Our research encompasses three focus areas:

1. Roles of non-coding RNAs in anti-viral responses.
   We study the interactions between viruses (namely EBV) and the RNAi machinery to identify miRNA targets and miRNA-targeted signaling pathways. Through functional in vitro studies, we have shown that multiple g-herpesvirus miRNAs disrupt pro-inflammatory cytokine signaling.  We are actively pursuing additional miRNA targets, identified by high-throughput screens (i.e. PAR-CLIP, NGS), that are associated with cellular responses to virus infection.
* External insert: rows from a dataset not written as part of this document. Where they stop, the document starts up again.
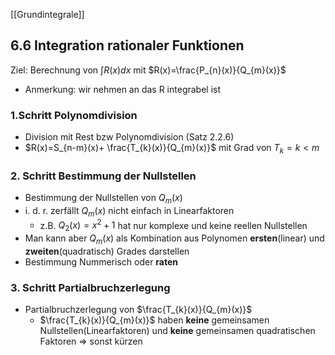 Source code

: [[Grundintegrale]]
## 6.6 Integration rationaler Funktionen
Ziel: Berechnung von $\int R(x)dx$ mit $R(x)=\frac{P_{n}(x)}{Q_{m}(x)}$  
- Anmerkung: wir nehmen an das R integrabel ist
### 1.Schritt Polynomdivision
- Division mit Rest bzw Polynomdivision (Satz 2.2.6)
- $R(x)=S_{n-m}(x)+ \frac{T_{k}(x)}{Q_{m}(x)}$ mit Grad von $T_{k}=k<m$ 
### 2. Schritt Bestimmung der Nullstellen 
- Bestimmung der Nullstellen von $Q_{m}(x)$
- i. d. r. zerfällt $Q_{m}(x)$ nicht einfach in Linearfaktoren 
	- z.B. $Q_{2}(x)=x^2+1$ hat nur komplexe und keine reellen Nullstellen
- Man kann aber $Q_{m}(x)$ als Kombination aus Polynomen **ersten**(linear) und **zweiten**(quadratisch) Grades darstellen
- Bestimmung Nummerisch oder **raten**
### 3. Schritt Partialbruchzerlegung
- Partialbruchzerlegung von $\frac{T_{k}(x)}{Q_{m}(x)}$ 
	- $\frac{T_{k}(x)}{Q_{m}(x)}$ haben **keine** gemeinsamen Nullstellen(Linearfaktoren) und **keine** gemeinsamen quadratischen Faktoren $\Rightarrow$ sonst kürzen
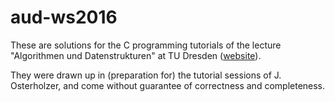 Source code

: # aud-ws2016

These are solutions for the C programming tutorials of the lecture "Algorithmen und Datenstrukturen" at TU Dresden
([website](http://www.inf.tu-dresden.de/index.php?node_id=3749&ln=de)).

They were drawn up in (preparation for) the tutorial sessions of J. Osterholzer, and come without guarantee of correctness and completeness.
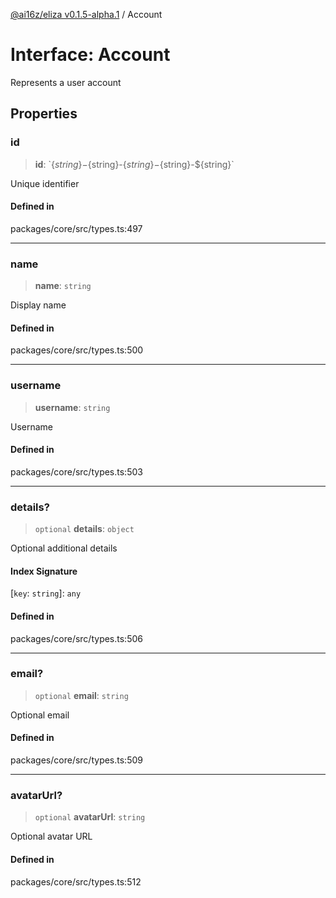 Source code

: [@ai16z/eliza v0.1.5-alpha.1](../index.md) / Account

# Interface: Account

Represents a user account

## Properties

### id

> **id**: \`$\{string\}-$\{string\}-$\{string\}-$\{string\}-$\{string\}\`

Unique identifier

#### Defined in

packages/core/src/types.ts:497

***

### name

> **name**: `string`

Display name

#### Defined in

packages/core/src/types.ts:500

***

### username

> **username**: `string`

Username

#### Defined in

packages/core/src/types.ts:503

***

### details?

> `optional` **details**: `object`

Optional additional details

#### Index Signature

 \[`key`: `string`\]: `any`

#### Defined in

packages/core/src/types.ts:506

***

### email?

> `optional` **email**: `string`

Optional email

#### Defined in

packages/core/src/types.ts:509

***

### avatarUrl?

> `optional` **avatarUrl**: `string`

Optional avatar URL

#### Defined in

packages/core/src/types.ts:512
2. Molecular determinants of g-herpesvirus latency and reactivation.
   We examine how post-transcriptional regulatory processes shape the EBV life cycle, specifically during cell state transitions such as the latent to lytic switch.  In gain and loss of function studies, we have determined that a subset of virus-encoded small RNAs influence EBV lytic reactivation through regulation of B cell receptor signaling.  Ongoing mechanistic studies are aimed at determining how viral ncRNAs participate in viral persistence in vivo.

3. Co-infections and viral oncogenesis.
   In collaboration with other labs at the VGTI, we examine molecular mechanisms contributing to AIDS-defining cancers in models of g-herpesvirus infection. Studies include longitudinal miRNA profiling to delineate associations with viral disease progression.